Le cinéma de Julia Ducournau, Palme d’or avec Titane, est un cinéma de mise en scène et d’esthétique forte. La cinéaste a le don pour créer des ambiances fortes : les scènes dramatiques de vent, celle, spectaculaire, de la piscine ou encore les malades qui se transforment en pierre, en gisants de marbre. Rien que pour cela, le film vaut le détour.
De sang et de pierre
Il le vaut aussi pour le corps décharné de Tahar Rahim (qui a perdu 20 kg pour le rôle), pour le dévouement de Maman, interprétée avec abnégation par Golshifteh Farahani, pour leur relation frère/soeur d’une puissance infinie, ou pour l’entêtante volonté d’autonomie jouée avec détermination par la jeune Mélissa Boros.

Revenons un instant sur les gisants, ces incroyables humains qui deviennent de marbre quand l’épidémie les condamne. Non seulement l’idée est puissante et la réalisation stupéfiante de beauté et d’effets, mais elle a un sens psychanalytique qui devient le sujet même du film. Un gisant décrit, selon Julia Ducournau, « décrit la personne ou la frange de la société touchée par une mort brutale, mort qu’on a essayé de rendre taboue, qu’on a refusée de regarder en face ou dont on n’a pas su mesurer l’impact sur les plus jeunes ». Le terme est emprunté aux statues de Saints ou de Rois allongés dans les cathédrales et dans les églises » explique-t-elle dans le dossier de presse.
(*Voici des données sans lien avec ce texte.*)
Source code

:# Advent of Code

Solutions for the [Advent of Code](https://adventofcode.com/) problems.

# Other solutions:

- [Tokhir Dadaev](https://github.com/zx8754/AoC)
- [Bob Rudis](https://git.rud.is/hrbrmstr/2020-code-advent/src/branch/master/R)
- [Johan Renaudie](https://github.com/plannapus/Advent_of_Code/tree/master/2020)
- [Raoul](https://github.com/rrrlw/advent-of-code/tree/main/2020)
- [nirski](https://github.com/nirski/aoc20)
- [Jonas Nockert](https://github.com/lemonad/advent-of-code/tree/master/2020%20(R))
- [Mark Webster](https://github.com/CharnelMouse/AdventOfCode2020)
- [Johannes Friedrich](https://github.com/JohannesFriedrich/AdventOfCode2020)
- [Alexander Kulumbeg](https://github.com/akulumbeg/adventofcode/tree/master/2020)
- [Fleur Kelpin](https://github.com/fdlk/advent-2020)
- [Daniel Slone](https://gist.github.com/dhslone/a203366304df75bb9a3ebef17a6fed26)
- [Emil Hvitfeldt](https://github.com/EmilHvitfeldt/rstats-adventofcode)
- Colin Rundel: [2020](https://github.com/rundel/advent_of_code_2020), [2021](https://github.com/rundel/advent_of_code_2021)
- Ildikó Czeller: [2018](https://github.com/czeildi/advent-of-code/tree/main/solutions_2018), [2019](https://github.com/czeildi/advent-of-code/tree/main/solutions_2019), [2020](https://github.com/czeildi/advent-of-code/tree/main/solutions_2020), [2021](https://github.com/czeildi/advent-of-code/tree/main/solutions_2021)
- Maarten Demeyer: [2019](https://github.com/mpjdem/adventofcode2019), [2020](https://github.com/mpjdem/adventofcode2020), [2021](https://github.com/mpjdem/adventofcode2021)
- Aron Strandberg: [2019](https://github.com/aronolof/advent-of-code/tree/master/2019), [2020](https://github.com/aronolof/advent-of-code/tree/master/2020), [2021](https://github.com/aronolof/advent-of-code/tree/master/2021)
C’est en tout cas le rôle d’Amin dans ce qu’il transmet à Alpha, sans que Maman, affectée par le décès de l’un et par la nécessaire survie de l’autre, ne parvienne à briser la chaîne.

Soyons honnête, le scénario n’est pas d’une clarté absolue, les pistes de compréhension étant à la première vision nombreuses. Mais l’ambiance créée et l’esthétique puissante du film devraient suffire à contenter les moins curieux. Pour les autres (comme moi), un temps de réflexion et une deuxième vision seront nécessaires.
Alpha de Julia Ducournau, avec Golshifteh Farahani, Tahar Rahim, Melissa Boros, Finnegan Oldfield…
2025 – France – 2h08
Alpha de Julia Ducournau était en compétition officielle au Festival de Cannes 2025 dont il est reparti sans prix.